第二部 第9章―6

 慌てふためくサヘルをよそに、シュウは終始、落ち着いたものであった。

 下町の複雑に入り組んだ路地の奥まった場所。住居がコの字形に集まってできた小さな袋小路。窓も扉も設けられてはいない。手足を引っかけるあてもない。無表情の壁がその奇妙な空間を町の中に切り取っていた。

 ――いったい、どうしたらこんな場所ができるっていうんだ……。

 サヘルは大声で助けを呼ぼうと試みた。だが、どんなに振りしぼろうとしても渇いた空気がただ肺から押し出されるばかりだ。恐れは身体の自由を奪い、冷静な判断を失わせる。

「へへっ、もう逃げ場はねえぜ!」

 ねっとりとした下卑た目つきと言葉が二人をなめ回す。それでも、シュウの表情は依然、涼しいままであった。だが、表面には現れていなくとも、その心の内では沸々と怒りが煮えたぎり、心の底からこの気持ちの悪い存在どもに嫌悪の情を抱いていたのであった。

 悪党の一人は、どうにもそのシュウの平然とした様子が気に入らないらしい。

 ――きつい一発をお見舞いしてやれば、そんな態度もとれなくなるさ。

 賊の一人が前に進み出た。

「おらおら、泣き喚いても誰も助けになんてこないぜ。素直に言うことを聞くんだな、ガキども!」

 しょせんは子どもだ。近づいて脅し文句のひとつもかければ、ビビって顔をゆがめるだろうよ――。

 安易にそう考えていた悪党は、逆に自身の顔を怒りでゆがめさせることになる。

「誰も泣きわめいてなんていないじゃないか。バカなのか……」

 シュウが聞こえよがしにそうつぶやく。続けて、ふうと大げさなため息をついてみせる。

 ――このガキャ……!

 悪党の怒りは頂点に達したようであった。顔からは逆に冷めたように表情が失われていく。黙ったまま歩を進め、二人に、いやシュウに向かって近づいてくる。その歩みを止めることは、もはやかなわないことのように思えた。
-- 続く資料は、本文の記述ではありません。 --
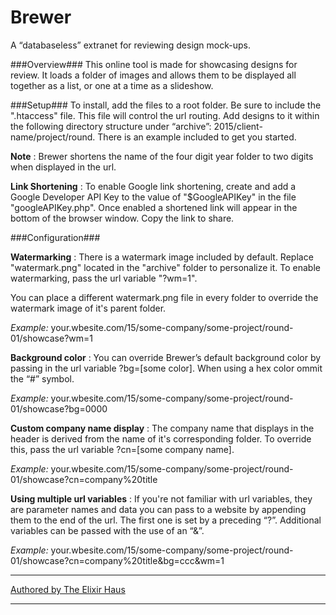# Brewer
A “databaseless” extranet for reviewing design mock-ups.

###Overview###
This online tool is made for showcasing designs for review. It loads a folder of images and allows them to be displayed all together as a list, or one at a time as a slideshow.

###Setup###
To install, add the files to a root folder. Be sure to include the ".htaccess" file. This file will control the url routing. Add designs to it within the following directory structure under “archive”: 2015/client-name/project/round. There is an example included to get you started. 

**Note** : Brewer shortens the name of the four digit year folder to two digits when displayed in the url.

**Link Shortening** :
To enable Google link shortening, create and add a Google Developer API Key to the value of "$GoogleAPIKey" in the file "googleAPIKey.php".
Once enabled a shortened link will appear in the bottom of the browser window. Copy the link to share.

###Configuration###

**Watermarking** : 
There is a watermark image included by default. Replace "watermark.png" located in the "archive" folder to personalize it. To enable watermarking, pass the url variable "?wm=1".

You can place a different watermark.png file in every folder to override the watermark image of it's parent folder.

*Example:*
your.wbesite.com/15/some-company/some-project/round-01/showcase?wm=1


**Background color** :
You can override Brewer’s default background color by passing in the url variable ?bg=[some color]. When using a hex color ommit the “#” symbol.

*Example:*
your.wbesite.com/15/some-company/some-project/round-01/showcase?bg=0000


**Custom company name display** :
The company name that displays in the header is derived from the name of it's corresponding folder. To override this, pass the url variable ?cn=[some company name].

*Example:*
your.wbesite.com/15/some-company/some-project/round-01/showcase?cn=company%20title


**Using multiple url variables** :
If you're not familiar with url variables, they are parameter names and data you can pass to a website by appending them to the end of the url. The first one is set by a preceding “?”. Additional variables can be passed with the use of an “&”.

*Example:*
your.wbesite.com/15/some-company/some-project/round-01/showcase?cn=company%20title&bg=ccc&wm=1

***
[Authored by The Elixir Haus](http://theelixirhaus.com/projects/brewer/)
***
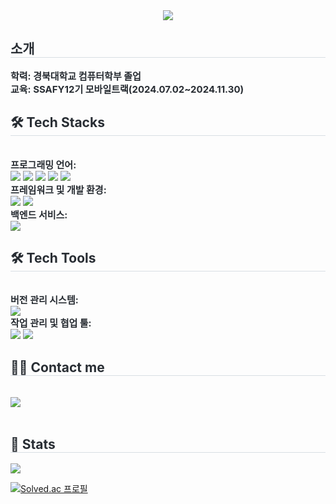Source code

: <div align= "center">
    <img src="https://capsule-render.vercel.app/api?type=waving&color=gradient&height=180&text=Github%20Profile&animation=&fontColor=ffffff&fontSize=60" />
    </div>
    <div style="text-align: left;"> 
    <h2 style="border-bottom: 1px solid #d8dee4; color: #282d33;"> 소개 </h2>  
    <div style="font-weight: 700; font-size: 15px; text-align: left; color: #282d33;"> 학력: 경북대학교 컴퓨터학부 졸업 </div> 
        <div style="font-weight: 700; font-size: 15px; text-align: left; color: #282d33;"> 교육: SSAFY12기 모바일트랙(2024.07.02~2024.11.30) </div> 
    </div>
    <div style="text-align: left;">
    <h2 style="border-bottom: 1px solid #d8dee4; color: #282d33;"> 🛠️ Tech Stacks </h2> <br> 
    <div style="margin: ; text-align: left;" "text-align: left;"> 
          <div style="font-weight: 700; font-size: 15px; text-align: left; color: #282d33;"> 프로그래밍 언어: </div> 
          <img src="https://img.shields.io/badge/C-A8B9CC?style=flat-square&logo=C&logoColor=white">
          <img src="https://img.shields.io/badge/C++-00599C?style=flat-square&logo=C%2B%2B&logoColor=white">
          <img src="https://img.shields.io/badge/Java-007396?style=flat-square&logo=Java&logoColor=white">
          <img src="https://img.shields.io/badge/Kotlin-7F52FF?style=flat-square&logo=Kotlin&logoColor=white">
          <img src="https://img.shields.io/badge/Dart-0175C2?style=flat-square&logo=Dart&logoColor=white">
          <div style="font-weight: 700; font-size: 15px; text-align: left; color: #282d33;"> 프레임워크 및 개발 환경: </div> 
          <img src="https://img.shields.io/badge/Android-3DDC84?style=flat-square&logo=Android&logoColor=white">
          <img src="https://img.shields.io/badge/Flutter-02569B?style=flat-square&logo=Flutter&logoColor=white">
          <div style="font-weight: 700; font-size: 15px; text-align: left; color: #282d33;"> 백엔드 서비스: </div> 
        <img src="https://img.shields.io/badge/Firebase-FFCA28?style=flat-square&logo=Firebase&logoColor=white">
             <div style="margin: ; text-align: left;" "text-align: left;"> 
     <h2 style="border-bottom: 1px solid #d8dee4; color: #282d33;"> 🛠️ Tech Tools </h2> <br> 
          <div style="font-weight: 700; font-size: 15px; text-align: left; color: #282d33;"> 버전 관리 시스템: </div> 
          <img src="https://img.shields.io/badge/Git-F05032?style=flat-square&logo=Git&logoColor=white">
          <div style="font-weight: 700; font-size: 15px; text-align: left; color: #282d33;"> 작업 관리 및 협업 툴: </div> 
          <img src="https://img.shields.io/badge/Github-181717?style=flat-square&logo=Github&logoColor=white">
          <img src="https://img.shields.io/badge/Notion-000000?style=flat-square&logo=Notion&logoColor=white">
          </div>
    </div>
    <div style="text-align: left;">
    <h2 style="border-bottom: 1px solid #d8dee4; color: #282d33;"> 🧑‍💻 Contact me </h2> <br> 
    <div style="text-align: left;"> <a href=mailto:khy2k16241@gmai.com> <img src="https://img.shields.io/badge/Gmail-EA4335?style=flat-square&logo=Gmail&logoColor=white&link=mailto:khy2k16241@gmai.com"> </a>
          </div>  <br> 
    <div style="text-align: left;">  </div> 
    </div>
    <div style="text-align: left;"> 
    <h2 style="border-bottom: 1px solid #d8dee4; color: #282d33;"> 
        🏅 Stats </h2> <img src="https://github-readme-stats.vercel.app/api/top-langs/?username=kimgihun1234&layout=compact&bg_color=180,00000000,ffffff&title_color=000000&text_color=000000"
           /> </div> 
    </div>


[![Solved.ac 프로필](http://mazassumnida.wtf/api/v2/generate_badge?boj=y2k16241)](https://solved.ac/y2k16241)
 かたわらに立つサヘルは、悪党に対してというよりもシュウのその態度に戦慄を覚えた。サヘル自身は決して臆病者などではない。子ども達の中では体も大きく、世話好きで頼りがいのあるアニキ的存在だ。それでも、今、目の前に対峙している相手には、どうあがこうとも手も足も出ない。奴らはどんな犯罪に手を染めているやもしれぬ無法者の集団なのだ。

 ――逃げるしかない……。

 すきを見て、せめてシュウだけでもと考え続けてきた。だが、そんな折にシュウのあのつぶやきだ。どうして相手の感情を逆撫でするんだと慌てずにはいられなかった。

 シュウも自分の今の心持ちを不思議に思っていた。

 ――こんな状況なのにどうしてだろう……。

 全然、怖くもないし、焦りも覚えない――。

 そして、ふと思いつく。この冷静な感情がどこからもたらされているものなのかを。

 ――そうだ、あのときのことに比べれば、こんなこと大したことじゃない……。

 シュウは目の前に立ちはだかる敵に――そう、奴らは敵なのだ! 自分やその仲間に仇なす害敵――警告を発する哀憫も覚えず、これからどうすべきかを――無意識ではあったけれど――すでに決断していたのであった。
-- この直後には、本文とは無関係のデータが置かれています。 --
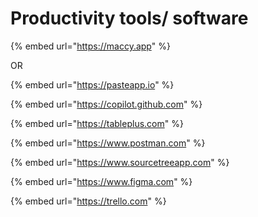 # Productivity tools/ software



{% embed url="https://maccy.app" %}

OR

{% embed url="https://pasteapp.io" %}



{% embed url="https://copilot.github.com" %}

{% embed url="https://tableplus.com" %}

{% embed url="https://www.postman.com" %}

{% embed url="https://www.sourcetreeapp.com" %}

{% embed url="https://www.figma.com" %}

{% embed url="https://trello.com" %}
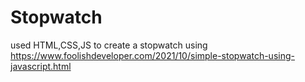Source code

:# Stopwatch
used HTML,CSS,JS to create a stopwatch using https://www.foolishdeveloper.com/2021/10/simple-stopwatch-using-javascript.html
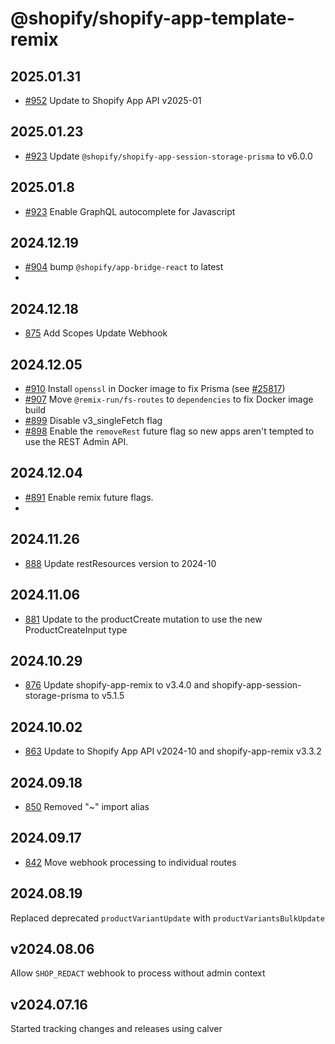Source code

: # @shopify/shopify-app-template-remix

## 2025.01.31

- [#952](https://github.com/Shopify/shopify-app-template-remix/pull/952) Update
  to Shopify App API v2025-01

## 2025.01.23

- [#923](https://github.com/Shopify/shopify-app-template-remix/pull/923) Update
  `@shopify/shopify-app-session-storage-prisma` to v6.0.0

## 2025.01.8

- [#923](https://github.com/Shopify/shopify-app-template-remix/pull/923) Enable
  GraphQL autocomplete for Javascript

## 2024.12.19

- [#904](https://github.com/Shopify/shopify-app-template-remix/pull/904) bump
  `@shopify/app-bridge-react` to latest
-

## 2024.12.18

- [875](https://github.com/Shopify/shopify-app-template-remix/pull/875) Add
  Scopes Update Webhook

## 2024.12.05

- [#910](https://github.com/Shopify/shopify-app-template-remix/pull/910) Install
  `openssl` in Docker image to fix Prisma (see
  [#25817](https://github.com/prisma/prisma/issues/25817#issuecomment-2538544254))
- [#907](https://github.com/Shopify/shopify-app-template-remix/pull/907) Move
  `@remix-run/fs-routes` to `dependencies` to fix Docker image build
- [#899](https://github.com/Shopify/shopify-app-template-remix/pull/899) Disable
  v3_singleFetch flag
- [#898](https://github.com/Shopify/shopify-app-template-remix/pull/898) Enable
  the `removeRest` future flag so new apps aren't tempted to use the REST Admin
  API.

## 2024.12.04

- [#891](https://github.com/Shopify/shopify-app-template-remix/pull/891) Enable
  remix future flags.
-

## 2024.11.26

- [888](https://github.com/Shopify/shopify-app-template-remix/pull/888) Update
  restResources version to 2024-10

## 2024.11.06

- [881](https://github.com/Shopify/shopify-app-template-remix/pull/881) Update
  to the productCreate mutation to use the new ProductCreateInput type

## 2024.10.29

- [876](https://github.com/Shopify/shopify-app-template-remix/pull/876) Update
  shopify-app-remix to v3.4.0 and shopify-app-session-storage-prisma to v5.1.5

## 2024.10.02

- [863](https://github.com/Shopify/shopify-app-template-remix/pull/863) Update
  to Shopify App API v2024-10 and shopify-app-remix v3.3.2

## 2024.09.18

- [850](https://github.com/Shopify/shopify-app-template-remix/pull/850) Removed
  "~" import alias

## 2024.09.17

- [842](https://github.com/Shopify/shopify-app-template-remix/pull/842) Move
  webhook processing to individual routes

## 2024.08.19

Replaced deprecated `productVariantUpdate` with `productVariantsBulkUpdate`

## v2024.08.06

Allow `SHOP_REDACT` webhook to process without admin context

## v2024.07.16

Started tracking changes and releases using calver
 ――炎を手足にでも当てたら、逃げていってくれるかな……。

 おそらく炎の魔法を受けた人間はその手足を失うことにはなるだろうが――。

 ――まあ、仕方がないよね……。

 仕掛けてきたのは、あいつらの方なんだ。こういうの、自業自得って言うんでしょう。

 やけに好戦的になっている自分に気づいて、シュウは心の中で苦笑した。そして、父親なら――ハルヒコなら――どんな心持ちでこの事態を見渡すのだろうかと思った。

 怒りだろうか、悲しみだろうか――。

 それとも、何の感情も覚えず、淡々と自分に降りかかる災難を排除しようとするのだろうか――。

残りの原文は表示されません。